INSTRUCTIONS TO FOLLOW: Will you output the entries below exactly, skipping every image they contain?

(Source texts of formatted documents)
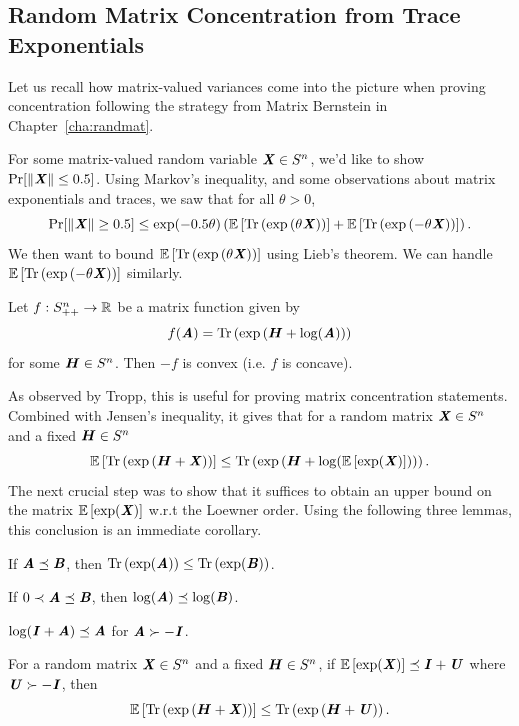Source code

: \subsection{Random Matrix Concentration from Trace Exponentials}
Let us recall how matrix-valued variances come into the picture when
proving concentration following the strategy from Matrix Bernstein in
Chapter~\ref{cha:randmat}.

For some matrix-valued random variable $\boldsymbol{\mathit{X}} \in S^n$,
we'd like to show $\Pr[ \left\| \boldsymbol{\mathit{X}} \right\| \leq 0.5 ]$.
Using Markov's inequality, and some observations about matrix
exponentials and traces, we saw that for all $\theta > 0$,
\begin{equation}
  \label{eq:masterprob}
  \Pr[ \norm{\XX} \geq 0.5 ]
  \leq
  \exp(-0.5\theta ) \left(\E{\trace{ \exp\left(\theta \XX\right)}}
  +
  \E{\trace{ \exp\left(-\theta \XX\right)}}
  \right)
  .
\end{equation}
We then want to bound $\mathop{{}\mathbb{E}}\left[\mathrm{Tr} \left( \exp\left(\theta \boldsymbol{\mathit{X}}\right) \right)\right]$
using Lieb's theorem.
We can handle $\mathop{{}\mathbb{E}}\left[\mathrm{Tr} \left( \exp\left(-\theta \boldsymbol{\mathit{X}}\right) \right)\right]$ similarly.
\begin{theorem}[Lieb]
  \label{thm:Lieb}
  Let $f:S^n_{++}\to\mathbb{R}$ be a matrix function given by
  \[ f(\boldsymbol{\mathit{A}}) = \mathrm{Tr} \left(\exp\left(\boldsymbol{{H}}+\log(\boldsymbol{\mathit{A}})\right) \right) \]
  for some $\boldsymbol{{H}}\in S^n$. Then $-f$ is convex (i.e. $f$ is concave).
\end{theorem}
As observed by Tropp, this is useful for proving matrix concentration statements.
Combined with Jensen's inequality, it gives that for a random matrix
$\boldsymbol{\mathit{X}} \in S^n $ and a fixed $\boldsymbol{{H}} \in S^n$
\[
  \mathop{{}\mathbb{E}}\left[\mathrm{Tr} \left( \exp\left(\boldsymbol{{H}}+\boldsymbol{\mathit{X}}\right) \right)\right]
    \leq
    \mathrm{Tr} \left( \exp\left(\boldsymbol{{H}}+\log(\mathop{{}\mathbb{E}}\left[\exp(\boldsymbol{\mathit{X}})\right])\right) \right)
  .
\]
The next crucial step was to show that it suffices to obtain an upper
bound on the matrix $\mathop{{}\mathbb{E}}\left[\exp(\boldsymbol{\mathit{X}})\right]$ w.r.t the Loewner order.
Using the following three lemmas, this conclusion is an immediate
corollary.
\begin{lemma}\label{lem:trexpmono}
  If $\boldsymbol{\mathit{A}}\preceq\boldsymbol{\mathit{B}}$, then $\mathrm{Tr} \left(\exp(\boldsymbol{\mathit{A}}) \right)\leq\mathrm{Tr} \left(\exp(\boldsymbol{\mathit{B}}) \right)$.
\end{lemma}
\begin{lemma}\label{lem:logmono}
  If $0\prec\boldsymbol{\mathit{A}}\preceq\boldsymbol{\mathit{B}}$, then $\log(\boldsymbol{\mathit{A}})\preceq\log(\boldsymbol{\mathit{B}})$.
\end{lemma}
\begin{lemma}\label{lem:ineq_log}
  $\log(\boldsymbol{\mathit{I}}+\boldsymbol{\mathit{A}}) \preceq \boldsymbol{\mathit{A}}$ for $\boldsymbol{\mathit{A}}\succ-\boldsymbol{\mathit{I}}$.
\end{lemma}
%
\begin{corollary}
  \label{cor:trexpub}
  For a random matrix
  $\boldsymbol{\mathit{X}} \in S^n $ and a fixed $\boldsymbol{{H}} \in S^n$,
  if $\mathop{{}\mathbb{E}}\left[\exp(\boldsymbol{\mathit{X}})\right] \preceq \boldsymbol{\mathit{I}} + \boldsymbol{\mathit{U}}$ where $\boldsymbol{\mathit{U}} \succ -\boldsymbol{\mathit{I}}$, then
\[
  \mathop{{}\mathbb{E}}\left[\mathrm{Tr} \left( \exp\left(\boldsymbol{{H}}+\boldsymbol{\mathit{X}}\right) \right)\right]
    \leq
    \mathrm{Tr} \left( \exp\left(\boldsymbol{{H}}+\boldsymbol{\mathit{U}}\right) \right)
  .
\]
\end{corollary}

SOLUTION:
Source code

: \subsection{Random Matrix Concentration from Trace Exponentials}
Let us recall how matrix-valued variances come into the picture when
proving concentration following the strategy from Matrix Bernstein in
Chapter~\ref{cha:randmat}.

For some matrix-valued random variable $\boldsymbol{\mathit{X}} \in S^n$,
we'd like to show $\Pr[ \left\| \boldsymbol{\mathit{X}} \right\| \leq 0.5 ]$.
Using Markov's inequality, and some observations about matrix
exponentials and traces, we saw that for all $\theta > 0$,
\begin{equation}
  \label{eq:masterprob}
  \Pr[ \norm{\XX} \geq 0.5 ]
  \leq
  \exp(-0.5\theta ) \left(\E{\trace{ \exp\left(\theta \XX\right)}}
  +
  \E{\trace{ \exp\left(-\theta \XX\right)}}
  \right)
  .
\end{equation}
We then want to bound $\mathop{{}\mathbb{E}}\left[\mathrm{Tr} \left( \exp\left(\theta \boldsymbol{\mathit{X}}\right) \right)\right]$
using Lieb's theorem.
We can handle $\mathop{{}\mathbb{E}}\left[\mathrm{Tr} \left( \exp\left(-\theta \boldsymbol{\mathit{X}}\right) \right)\right]$ similarly.
\begin{theorem}[Lieb]
  \label{thm:Lieb}
  Let $f:S^n_{++}\to\mathbb{R}$ be a matrix function given by
  \[ f(\boldsymbol{\mathit{A}}) = \mathrm{Tr} \left(\exp\left(\boldsymbol{{H}}+\log(\boldsymbol{\mathit{A}})\right) \right) \]
  for some $\boldsymbol{{H}}\in S^n$. Then $-f$ is convex (i.e. $f$ is concave).
\end{theorem}
As observed by Tropp, this is useful for proving matrix concentration statements.
Combined with Jensen's inequality, it gives that for a random matrix
$\boldsymbol{\mathit{X}} \in S^n $ and a fixed $\boldsymbol{{H}} \in S^n$
\[
  \mathop{{}\mathbb{E}}\left[\mathrm{Tr} \left( \exp\left(\boldsymbol{{H}}+\boldsymbol{\mathit{X}}\right) \right)\right]
    \leq
    \mathrm{Tr} \left( \exp\left(\boldsymbol{{H}}+\log(\mathop{{}\mathbb{E}}\left[\exp(\boldsymbol{\mathit{X}})\right])\right) \right)
  .
\]
The next crucial step was to show that it suffices to obtain an upper
bound on the matrix $\mathop{{}\mathbb{E}}\left[\exp(\boldsymbol{\mathit{X}})\right]$ w.r.t the Loewner order.
Using the following three lemmas, this conclusion is an immediate
corollary.
\begin{lemma}\label{lem:trexpmono}
  If $\boldsymbol{\mathit{A}}\preceq\boldsymbol{\mathit{B}}$, then $\mathrm{Tr} \left(\exp(\boldsymbol{\mathit{A}}) \right)\leq\mathrm{Tr} \left(\exp(\boldsymbol{\mathit{B}}) \right)$.
\end{lemma}
\begin{lemma}\label{lem:logmono}
  If $0\prec\boldsymbol{\mathit{A}}\preceq\boldsymbol{\mathit{B}}$, then $\log(\boldsymbol{\mathit{A}})\preceq\log(\boldsymbol{\mathit{B}})$.
\end{lemma}
\begin{lemma}\label{lem:ineq_log}
  $\log(\boldsymbol{\mathit{I}}+\boldsymbol{\mathit{A}}) \preceq \boldsymbol{\mathit{A}}$ for $\boldsymbol{\mathit{A}}\succ-\boldsymbol{\mathit{I}}$.
\end{lemma}
%
\begin{corollary}
  \label{cor:trexpub}
  For a random matrix
  $\boldsymbol{\mathit{X}} \in S^n $ and a fixed $\boldsymbol{{H}} \in S^n$,
  if $\mathop{{}\mathbb{E}}\left[\exp(\boldsymbol{\mathit{X}})\right] \preceq \boldsymbol{\mathit{I}} + \boldsymbol{\mathit{U}}$ where $\boldsymbol{\mathit{U}} \succ -\boldsymbol{\mathit{I}}$, then
\[
  \mathop{{}\mathbb{E}}\left[\mathrm{Tr} \left( \exp\left(\boldsymbol{{H}}+\boldsymbol{\mathit{X}}\right) \right)\right]
    \leq
    \mathrm{Tr} \left( \exp\left(\boldsymbol{{H}}+\boldsymbol{\mathit{U}}\right) \right)
  .
\]
\end{corollary}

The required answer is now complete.